▶ **What is being asked**:
Take the records below from their first line to the line with "貳發罰閥礬釩煩範販飯訪紡⾶飛誹廢費紛墳奮憤糞豐楓鋒", and restate those lines word for word.

+++

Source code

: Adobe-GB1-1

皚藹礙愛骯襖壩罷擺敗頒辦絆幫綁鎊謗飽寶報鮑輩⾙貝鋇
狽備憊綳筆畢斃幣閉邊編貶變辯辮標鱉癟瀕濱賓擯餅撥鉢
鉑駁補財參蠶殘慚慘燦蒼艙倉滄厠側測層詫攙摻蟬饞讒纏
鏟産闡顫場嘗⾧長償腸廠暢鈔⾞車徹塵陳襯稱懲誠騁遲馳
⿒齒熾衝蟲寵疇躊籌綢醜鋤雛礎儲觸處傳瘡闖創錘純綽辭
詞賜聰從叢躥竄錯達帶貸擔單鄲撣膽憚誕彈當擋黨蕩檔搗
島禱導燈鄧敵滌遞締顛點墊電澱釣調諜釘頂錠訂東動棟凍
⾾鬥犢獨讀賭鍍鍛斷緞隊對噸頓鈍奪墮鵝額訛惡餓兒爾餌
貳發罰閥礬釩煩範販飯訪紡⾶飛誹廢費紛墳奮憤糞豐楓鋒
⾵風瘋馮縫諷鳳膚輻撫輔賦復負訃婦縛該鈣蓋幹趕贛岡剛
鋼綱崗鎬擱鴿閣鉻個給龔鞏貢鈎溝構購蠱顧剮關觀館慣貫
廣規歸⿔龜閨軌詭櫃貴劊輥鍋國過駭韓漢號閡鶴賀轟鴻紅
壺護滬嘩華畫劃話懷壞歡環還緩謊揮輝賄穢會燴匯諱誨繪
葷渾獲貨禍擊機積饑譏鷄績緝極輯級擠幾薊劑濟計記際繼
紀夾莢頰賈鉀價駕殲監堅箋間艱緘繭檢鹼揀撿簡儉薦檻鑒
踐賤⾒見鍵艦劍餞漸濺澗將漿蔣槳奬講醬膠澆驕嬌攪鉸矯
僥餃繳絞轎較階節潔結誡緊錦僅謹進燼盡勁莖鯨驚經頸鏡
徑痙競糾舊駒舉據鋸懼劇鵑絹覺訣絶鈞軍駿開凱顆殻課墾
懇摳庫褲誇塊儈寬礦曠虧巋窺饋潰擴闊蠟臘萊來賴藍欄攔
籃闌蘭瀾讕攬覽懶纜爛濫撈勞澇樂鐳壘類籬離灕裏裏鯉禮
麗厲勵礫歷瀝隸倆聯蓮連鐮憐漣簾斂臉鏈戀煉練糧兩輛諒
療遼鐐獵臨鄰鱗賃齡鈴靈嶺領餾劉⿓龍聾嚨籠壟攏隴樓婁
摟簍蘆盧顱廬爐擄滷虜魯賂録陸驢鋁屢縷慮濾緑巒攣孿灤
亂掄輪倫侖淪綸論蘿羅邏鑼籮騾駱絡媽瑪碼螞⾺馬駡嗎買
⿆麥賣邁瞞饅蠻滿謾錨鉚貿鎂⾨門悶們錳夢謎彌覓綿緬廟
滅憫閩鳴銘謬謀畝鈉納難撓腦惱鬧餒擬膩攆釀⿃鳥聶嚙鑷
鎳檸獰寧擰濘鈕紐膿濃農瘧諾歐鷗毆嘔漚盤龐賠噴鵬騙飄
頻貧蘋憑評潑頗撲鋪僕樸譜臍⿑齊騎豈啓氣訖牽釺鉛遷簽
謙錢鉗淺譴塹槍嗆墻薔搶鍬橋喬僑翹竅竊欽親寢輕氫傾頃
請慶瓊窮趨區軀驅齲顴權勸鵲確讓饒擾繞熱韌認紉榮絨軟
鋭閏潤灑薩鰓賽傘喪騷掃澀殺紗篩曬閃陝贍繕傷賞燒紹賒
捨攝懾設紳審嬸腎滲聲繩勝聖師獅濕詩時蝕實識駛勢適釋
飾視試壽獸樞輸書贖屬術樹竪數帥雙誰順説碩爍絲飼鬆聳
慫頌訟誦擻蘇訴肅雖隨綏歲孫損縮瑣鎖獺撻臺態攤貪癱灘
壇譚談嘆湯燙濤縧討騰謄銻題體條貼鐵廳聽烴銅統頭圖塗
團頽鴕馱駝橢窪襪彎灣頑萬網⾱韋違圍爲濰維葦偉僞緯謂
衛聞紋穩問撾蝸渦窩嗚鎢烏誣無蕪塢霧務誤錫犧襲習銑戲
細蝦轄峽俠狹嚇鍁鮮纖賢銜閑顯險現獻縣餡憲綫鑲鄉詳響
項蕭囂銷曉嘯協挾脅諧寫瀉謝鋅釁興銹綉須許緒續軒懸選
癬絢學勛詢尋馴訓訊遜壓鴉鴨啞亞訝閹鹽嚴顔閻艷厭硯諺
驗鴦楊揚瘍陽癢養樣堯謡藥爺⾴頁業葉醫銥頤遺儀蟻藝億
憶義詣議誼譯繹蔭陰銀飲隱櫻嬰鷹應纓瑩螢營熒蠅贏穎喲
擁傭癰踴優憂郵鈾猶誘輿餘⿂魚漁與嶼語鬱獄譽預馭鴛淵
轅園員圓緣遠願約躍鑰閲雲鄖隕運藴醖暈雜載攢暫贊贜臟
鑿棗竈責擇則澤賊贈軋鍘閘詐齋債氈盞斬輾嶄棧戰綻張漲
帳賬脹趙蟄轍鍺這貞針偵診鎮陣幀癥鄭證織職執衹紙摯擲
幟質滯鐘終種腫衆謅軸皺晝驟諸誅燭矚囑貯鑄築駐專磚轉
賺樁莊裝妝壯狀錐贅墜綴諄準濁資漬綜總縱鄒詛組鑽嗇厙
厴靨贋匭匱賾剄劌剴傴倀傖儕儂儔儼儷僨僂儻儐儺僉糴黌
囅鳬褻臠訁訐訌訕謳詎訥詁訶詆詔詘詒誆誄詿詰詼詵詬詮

+++

▶ **Exercise result**:
Source code

: Adobe-GB1-1

皚藹礙愛骯襖壩罷擺敗頒辦絆幫綁鎊謗飽寶報鮑輩⾙貝鋇
狽備憊綳筆畢斃幣閉邊編貶變辯辮標鱉癟瀕濱賓擯餅撥鉢
鉑駁補財參蠶殘慚慘燦蒼艙倉滄厠側測層詫攙摻蟬饞讒纏
鏟産闡顫場嘗⾧長償腸廠暢鈔⾞車徹塵陳襯稱懲誠騁遲馳
⿒齒熾衝蟲寵疇躊籌綢醜鋤雛礎儲觸處傳瘡闖創錘純綽辭
詞賜聰從叢躥竄錯達帶貸擔單鄲撣膽憚誕彈當擋黨蕩檔搗
島禱導燈鄧敵滌遞締顛點墊電澱釣調諜釘頂錠訂東動棟凍
⾾鬥犢獨讀賭鍍鍛斷緞隊對噸頓鈍奪墮鵝額訛惡餓兒爾餌
貳發罰閥礬釩煩範販飯訪紡⾶飛誹廢費紛墳奮憤糞豐楓鋒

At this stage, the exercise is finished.